RMD Calculator

The IRS makes you start withdrawing from traditional IRAs and 401(k)s at 73 (75 if you were born in 1960 or later). This is your required minimum — this year and every year after.

Required withdrawal

This year's RMD

IRS divisor

% of balance

Your RMD start age

Balance left at 95

How the RMD is calculated

Take your account balance on December 31 of last year and divide it by the IRS Uniform Lifetime Table factor for the age you turn this year. At 73 the divisor is 26.5, so a $500,000 IRA requires a $18,868 withdrawal — about 3.8% of the balance. The divisor shrinks each year, so the required percentage climbs: roughly 5% at 80, 6.25% at 85, 8.2% at 90.

When you have to start (SECURE 2.0)

Born 1951–1959: your first RMD year is the year you turn 73. Born 1960 or later: 75. You can delay the first RMD until April 1 of the following year — but then you take two RMDs in that year, which can push you into a higher bracket.
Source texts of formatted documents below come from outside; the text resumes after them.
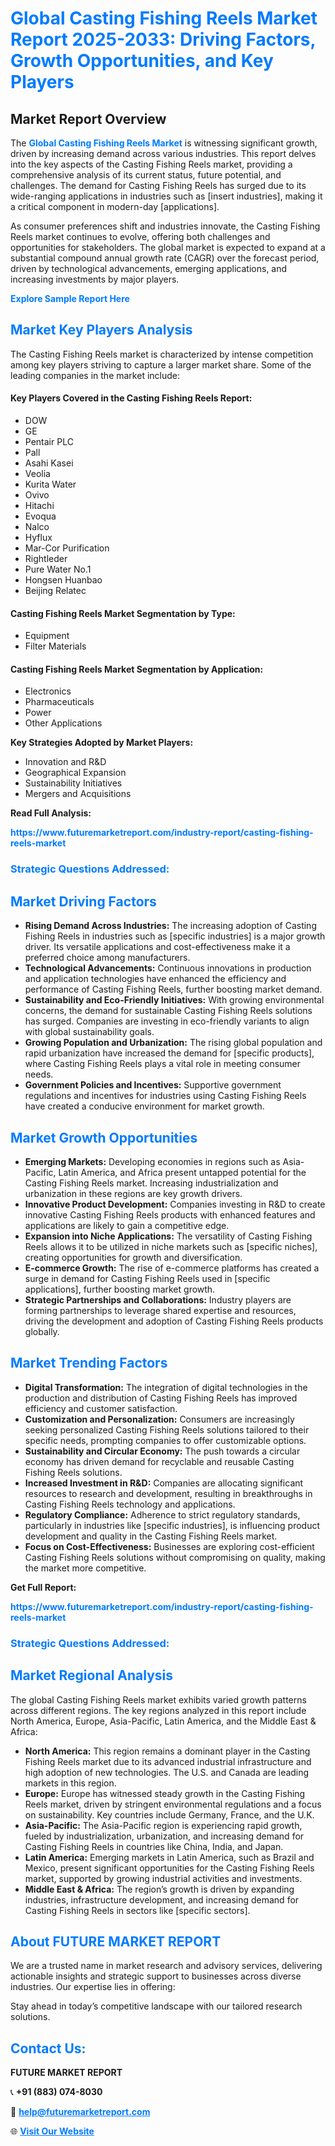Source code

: <h1 style="color: #007BFF;">Global Casting Fishing Reels Market Report 2025-2033: Driving Factors, Growth Opportunities, and Key Players</h1>

<section id="overview">
<h2>Market Report Overview</h2>
<p>The <a href="https://www.futuremarketreport.com/industry-report/casting-fishing-reels-market" style="color: #007BFF; text-decoration: none;"><strong>Global Casting Fishing Reels Market</strong></a> is witnessing significant growth, driven by increasing demand across various industries. This report delves into the key aspects of the Casting Fishing Reels market, providing a comprehensive analysis of its current status, future potential, and challenges. The demand for Casting Fishing Reels has surged due to its wide-ranging applications in industries such as [insert industries], making it a critical component in modern-day [applications].</p>
<p>As consumer preferences shift and industries innovate, the Casting Fishing Reels market continues to evolve, offering both challenges and opportunities for stakeholders. The global market is expected to expand at a substantial compound annual growth rate (CAGR) over the forecast period, driven by technological advancements, emerging applications, and increasing investments by major players.</p>
</section>

<section id="overview">
<p><a href="https://www.futuremarketreport.com/request-sample/reportId=31959" style="color: #007BFF; text-decoration: none;"><strong>Explore Sample Report Here</strong></a></p>
</section>

<section id="key-players">
<h2 style="color: #007BFF;">Market Key Players Analysis</h2>
<p>The Casting Fishing Reels market is characterized by intense competition among key players striving to capture a larger market share. Some of the leading companies in the market include:</p>
<h4>Key Players Covered in the Casting Fishing Reels Report:</h4>
<ul><li>DOW</li><li>GE</li><li>Pentair PLC</li><li>Pall</li><li>Asahi Kasei</li><li>Veolia</li><li>Kurita Water</li><li>Ovivo</li><li>Hitachi</li><li>Evoqua</li><li>Nalco</li><li>Hyflux</li><li>Mar-Cor Purification</li><li>Rightleder</li><li>Pure Water No.1</li><li>Hongsen Huanbao</li><li>Beijing Relatec</li></ul>
<h4>Casting Fishing Reels Market Segmentation by Type:</h4>
<ul><li>Equipment</li><li>Filter Materials</li></ul>

<h4>Casting Fishing Reels Market Segmentation by Application:</h4>
<ul><li>Electronics</li><li>Pharmaceuticals</li><li>Power</li><li>Other Applications</li></ul>
<p><strong>Key Strategies Adopted by Market Players:</strong></p>
<ul>
<li>Innovation and R&D</li>
<li>Geographical Expansion</li>
<li>Sustainability Initiatives</li>
<li>Mergers and Acquisitions</li>
</ul>
</section>

<section>
<p><strong>Read Full Analysis: </strong></p><a href="https://www.futuremarketreport.com/industry-report/casting-fishing-reels-market" style="color: #007BFF; text-decoration: none;"><strong>https://www.futuremarketreport.com/industry-report/casting-fishing-reels-market</strong></a>
<h3 style="color: #007BFF;">Strategic Questions Addressed:</h3>
</section>

<section id="driving-factors">
<h2 style="color: #007BFF;">Market Driving Factors</h2>
<ul>
<li><strong>Rising Demand Across Industries:</strong> The increasing adoption of Casting Fishing Reels in industries such as [specific industries] is a major growth driver. Its versatile applications and cost-effectiveness make it a preferred choice among manufacturers.</li>
<li><strong>Technological Advancements:</strong> Continuous innovations in production and application technologies have enhanced the efficiency and performance of Casting Fishing Reels, further boosting market demand.</li>
<li><strong>Sustainability and Eco-Friendly Initiatives:</strong> With growing environmental concerns, the demand for sustainable Casting Fishing Reels solutions has surged. Companies are investing in eco-friendly variants to align with global sustainability goals.</li>
<li><strong>Growing Population and Urbanization:</strong> The rising global population and rapid urbanization have increased the demand for [specific products], where Casting Fishing Reels plays a vital role in meeting consumer needs.</li>
<li><strong>Government Policies and Incentives:</strong> Supportive government regulations and incentives for industries using Casting Fishing Reels have created a conducive environment for market growth.</li>
</ul>
</section>

<section id="growth-opportunities">
<h2 style="color: #007BFF;">Market Growth Opportunities</h2>
<ul>
<li><strong>Emerging Markets:</strong> Developing economies in regions such as Asia-Pacific, Latin America, and Africa present untapped potential for the Casting Fishing Reels market. Increasing industrialization and urbanization in these regions are key growth drivers.</li>
<li><strong>Innovative Product Development:</strong> Companies investing in R&D to create innovative Casting Fishing Reels products with enhanced features and applications are likely to gain a competitive edge.</li>
<li><strong>Expansion into Niche Applications:</strong> The versatility of Casting Fishing Reels allows it to be utilized in niche markets such as [specific niches], creating opportunities for growth and diversification.</li>
<li><strong>E-commerce Growth:</strong> The rise of e-commerce platforms has created a surge in demand for Casting Fishing Reels used in [specific applications], further boosting market growth.</li>
<li><strong>Strategic Partnerships and Collaborations:</strong> Industry players are forming partnerships to leverage shared expertise and resources, driving the development and adoption of Casting Fishing Reels products globally.</li>
</ul>
</section>

<section id="trending-factors">
<h2 style="color: #007BFF;">Market Trending Factors</h2>
<ul>
<li><strong>Digital Transformation:</strong> The integration of digital technologies in the production and distribution of Casting Fishing Reels has improved efficiency and customer satisfaction.</li>
<li><strong>Customization and Personalization:</strong> Consumers are increasingly seeking personalized Casting Fishing Reels solutions tailored to their specific needs, prompting companies to offer customizable options.</li>
<li><strong>Sustainability and Circular Economy:</strong> The push towards a circular economy has driven demand for recyclable and reusable Casting Fishing Reels solutions.</li>
<li><strong>Increased Investment in R&D:</strong> Companies are allocating significant resources to research and development, resulting in breakthroughs in Casting Fishing Reels technology and applications.</li>
<li><strong>Regulatory Compliance:</strong> Adherence to strict regulatory standards, particularly in industries like [specific industries], is influencing product development and quality in the Casting Fishing Reels market.</li>
<li><strong>Focus on Cost-Effectiveness:</strong> Businesses are exploring cost-efficient Casting Fishing Reels solutions without compromising on quality, making the market more competitive.</li>
</ul>
</section>

<section>
<p><strong>Get Full Report: </strong></p><a href="https://www.futuremarketreport.com/industry-report/casting-fishing-reels-market" style="color: #007BFF; text-decoration: none;"><strong>https://www.futuremarketreport.com/industry-report/casting-fishing-reels-market</strong></a>
<h3 style="color: #007BFF;">Strategic Questions Addressed:</h3>
</section>


<section id="regional-analysis">
<h2 style="color: #007BFF;">Market Regional Analysis</h2>
<p>The global Casting Fishing Reels market exhibits varied growth patterns across different regions. The key regions analyzed in this report include North America, Europe, Asia-Pacific, Latin America, and the Middle East & Africa:</p>
<ul>
<li><strong>North America:</strong> This region remains a dominant player in the Casting Fishing Reels market due to its advanced industrial infrastructure and high adoption of new technologies. The U.S. and Canada are leading markets in this region.</li>
<li><strong>Europe:</strong> Europe has witnessed steady growth in the Casting Fishing Reels market, driven by stringent environmental regulations and a focus on sustainability. Key countries include Germany, France, and the U.K.</li>
<li><strong>Asia-Pacific:</strong> The Asia-Pacific region is experiencing rapid growth, fueled by industrialization, urbanization, and increasing demand for Casting Fishing Reels in countries like China, India, and Japan.</li>
<li><strong>Latin America:</strong> Emerging markets in Latin America, such as Brazil and Mexico, present significant opportunities for the Casting Fishing Reels market, supported by growing industrial activities and investments.</li>
<li><strong>Middle East & Africa:</strong> The region’s growth is driven by expanding industries, infrastructure development, and increasing demand for Casting Fishing Reels in sectors like [specific sectors].</li>
</ul>
</section>

<footer>
<h2 style="color: #007BFF;">About FUTURE MARKET REPORT</h2>
<p>We are a trusted name in market research and advisory services, delivering actionable insights and strategic support to businesses across diverse industries. Our expertise lies in offering:</p>

<p>Stay ahead in today’s competitive landscape with our tailored research solutions.</p>

<h2 style="color: #007BFF;">Contact Us:</h2>
<p><strong>FUTURE MARKET REPORT</strong></p>
<p>📞 <strong>+91 (883) 074-8030</strong></p>
<p>📧 <strong><a href="mailto:help@futuremarketreport.com" style="color: #007BFF;">help@futuremarketreport.com</a></strong></p>
<p>🌐 <strong><a href="https://www.futuremarketreport.com/" style="color: #007BFF;">Visit Our Website</a></strong></p>
</footer>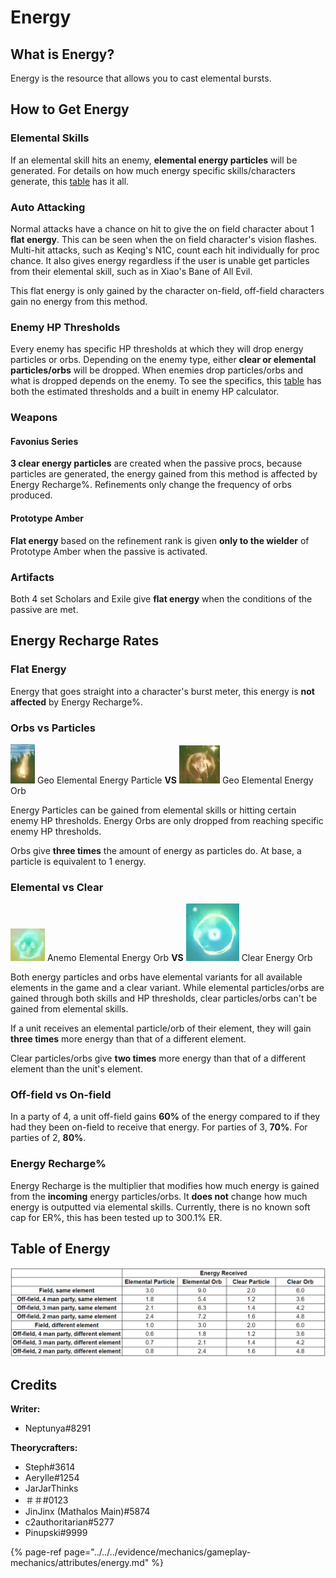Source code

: # Energy

## What is Energy?

Energy is the resource that allows you to cast elemental bursts.

## How to Get Energy

### Elemental Skills

If an elemental skill hits an enemy, **elemental energy particles** will be generated. For details on how much energy specific skills/characters generate, this [table](https://docs.google.com/spreadsheets/d/1G05DxDSjtBzj4PZtVjGRA4ATq76HPZa6e4kHVWS6mrA/edit?usp=sharing) has it all.

### Auto Attacking

Normal attacks have a chance on hit to give the on field character about 1 **flat energy**. This can be seen when the on field character's vision flashes. Multi-hit attacks, such as Keqing's N1C, count each hit individually for proc chance. It also gives energy regardless if the user is unable get particles from their elemental skill, such as in Xiao's Bane of All Evil.

This flat energy is only gained by the character on-field, off-field characters gain no energy from this method.

### Enemy HP Thresholds

Every enemy has specific HP thresholds at which they will drop energy particles or orbs. Depending on the enemy type, either **clear or elemental particles/orbs** will be dropped. When enemies drop particles/orbs and what is dropped depends on the enemy. To see the specifics, this [table](https://docs.google.com/spreadsheets/d/1kNDfwtTLuGUMtFoScvKOQbOIoYISfBEWbref_XQVd7U/edit?usp=sharing) has both the estimated thresholds and a built in enemy HP calculator.

### Weapons

#### Favonius Series

**3 clear energy particles** are created when the passive procs, because particles are generated, the energy gained from this method is affected by Energy Recharge%. Refinements only change the frequency of orbs produced.

#### Prototype Amber

**Flat energy** based on the refinement rank is given **only to the wielder** of Prototype Amber when the passive is activated.

### Artifacts

Both 4 set Scholars and Exile give **flat energy** when the conditions of the passive are met.

## Energy Recharge Rates

### Flat Energy

Energy that goes straight into a character's burst meter, this energy is **not affected** by Energy Recharge%.

### Orbs vs Particles

![](../../../.gitbook/assets/geoparticle.png) Geo Elemental Energy Particle **VS** ![](../../../.gitbook/assets/geoorb.png) Geo Elemental Energy Orb

Energy Particles can be gained from elemental skills or hitting certain enemy HP thresholds. Energy Orbs are only dropped from reaching specific enemy HP thresholds.

Orbs give **three times** the amount of energy as particles do. At base, a particle is equivalent to 1 energy.

### Elemental vs Clear

![](../../../.gitbook/assets/anemoorb.png) Anemo Elemental Energy Orb **VS** ![](../../../.gitbook/assets/clearorb.png) Clear Energy Orb

Both energy particles and orbs have elemental variants for all available elements in the game and a clear variant. While elemental particles/orbs are gained through both skills and HP thresholds, clear particles/orbs can't be gained from elemental skills.

If a unit receives an elemental particle/orb of their element, they will gain **three times** more energy than that of a different element.

Clear particles/orbs give **two times** more energy than that of a different element than the unit's element.

### Off-field vs On-field

In a party of 4, a unit off-field gains **60%** of the energy compared to if they had they been on-field to receive that energy. For parties of 3, **70%**. For parties of 2, **80%**.

### Energy Recharge%

Energy Recharge is the multiplier that modifies how much energy is gained from the **incoming** energy particles/orbs. It **does not** change how much energy is outputted via elemental skills. Currently, there is no known soft cap for ER%, this has been tested up to 300.1% ER.

## Table of Energy

![Table by Steph\#3614 ](../../../.gitbook/assets/energytable.png)

## Credits

**Writer:**

* Neptunya\#8291

**Theorycrafters:**

* Steph\#3614
* Aerylle\#1254 
* JarJarThinks
* ＃＃\#0123
* JinJinx \(Mathalos Main\)\#5874
* c2authoritarian\#5277
* Pinupski\#9999

{% page-ref page="../../../evidence/mechanics/gameplay-mechanics/attributes/energy.md" %}

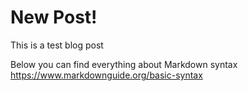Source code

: # New Post!

This is a test blog post

Below you can find everything about Markdown syntax
<https://www.markdownguide.org/basic-syntax>
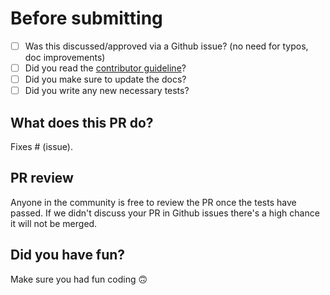 # Before submitting

- [ ] Was this discussed/approved via a Github issue? (no need for typos, doc improvements)
- [ ] Did you read the [contributor guideline](https://github.com/facebookresearch/fairscale/blob/master/CONTRIBUTING.md)?
- [ ] Did you make sure to update the docs?
- [ ] Did you write any new necessary tests?

## What does this PR do?
Fixes # (issue).

## PR review
Anyone in the community is free to review the PR once the tests have passed.
If we didn't discuss your PR in Github issues there's a high chance it will not be merged.

## Did you have fun?
Make sure you had fun coding 🙃
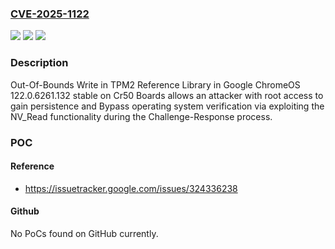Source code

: ### [CVE-2025-1122](https://cve.mitre.org/cgi-bin/cvename.cgi?name=CVE-2025-1122)
![](https://img.shields.io/static/v1?label=Product&message=ChromeOS&color=blue)
![](https://img.shields.io/static/v1?label=Version&message=122.0.6261.132%3C%20122.0.6261.132%20&color=brighgreen)
![](https://img.shields.io/static/v1?label=Vulnerability&message=Out-of-bounds%20Write&color=brighgreen)

### Description

Out-Of-Bounds Write in TPM2 Reference Library in Google ChromeOS 122.0.6261.132  stable on Cr50 Boards allows an attacker with root access to gain persistence and Bypass operating system verification via exploiting the NV_Read functionality during the Challenge-Response process.

### POC

#### Reference
- https://issuetracker.google.com/issues/324336238

#### Github
No PoCs found on GitHub currently.

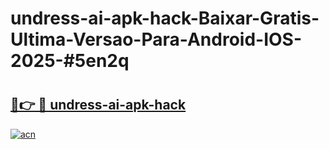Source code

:# undress-ai-apk-hack-Baixar-Gratis-Ultima-Versao-Para-Android-IOS-2025-#5en2q

# <h2><a href="https://ainizakaria.my?title=undress-ai-apk-hack&ref=22M">🔗👉 🔴 undress-ai-apk-hack</a></h2>

[![acn](https://github.com/user-attachments/assets/0f9c940e-d8b0-45ae-aac7-cd30a18b3e1c)](https://ainizakaria.my?title=undress-ai-apk-hack&ref=22M)

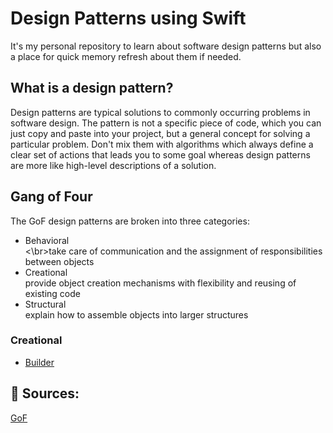 # Design Patterns using Swift

It's my personal repository to learn about software design patterns but also a place for quick memory refresh about them if needed.

## What is a design pattern?
Design patterns are typical solutions to commonly occurring problems in software design. The pattern is not a specific piece of code, which you can just copy and paste into your project, but a general concept for solving a particular problem. Don't mix them with algorithms which always define a clear set of actions that leads you to some goal whereas design patterns are more like high-level descriptions of a solution.

## Gang of Four
The GoF design patterns are broken into three categories:
* Behavioral\
<\br>take care of communication and the assignment of responsibilities between objects
* Creational\
provide object creation mechanisms with flexibility and reusing of existing code
* Structural\
explain how to assemble objects into larger structures

### Creational
* [Builder](https://github.com/polok/design-patterns-with-swift/blob/main/Gang-of-Four/Creational/Builder/Builder.md)


## 📑 Sources:
[GoF](https://en.wikipedia.org/wiki/Design_Patterns)
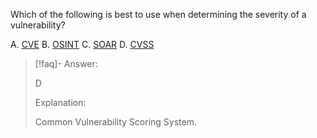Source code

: 
Which of the following is best to use when determining the severity of a vulnerability? 

A. [CVE](../../Glossary/CVE.md) 
B. [OSINT](../../Glossary/OSINT.md) 
C. [SOAR](../../Glossary/SOAR.md) 
D. [CVSS](../../Glossary/CVSS.md)

> [!faq]- Answer: 
> 
> D 
> 
> Explanation: 
> 
> Common Vulnerability Scoring System.

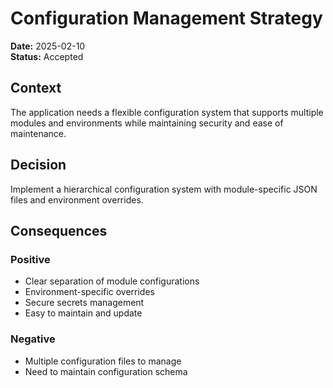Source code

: # Configuration Management Strategy

**Date:** 2025-02-10  
**Status:** Accepted

## Context

The application needs a flexible configuration system that supports multiple modules and environments while maintaining security and ease of maintenance.

## Decision

Implement a hierarchical configuration system with module-specific JSON files and environment overrides.

## Consequences

### Positive

- Clear separation of module configurations
- Environment-specific overrides
- Secure secrets management
- Easy to maintain and update

### Negative

- Multiple configuration files to manage
- Need to maintain configuration schema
Missing an RMD costs a 25% excise tax on the shortfall (10% if you fix it quickly). It was 50% before 2023.

What this doesn't cover

Roth IRAs have no lifetime RMDs, and Roth 401(k)s dropped theirs starting 2024. If your sole beneficiary is a spouse more than 10 years younger, the IRS Joint Life table gives you a smaller RMD than shown here. Inherited-account RMDs follow entirely different (and stricter) rules. This calculator handles the common case: your own traditional IRA/401(k), Uniform Lifetime Table.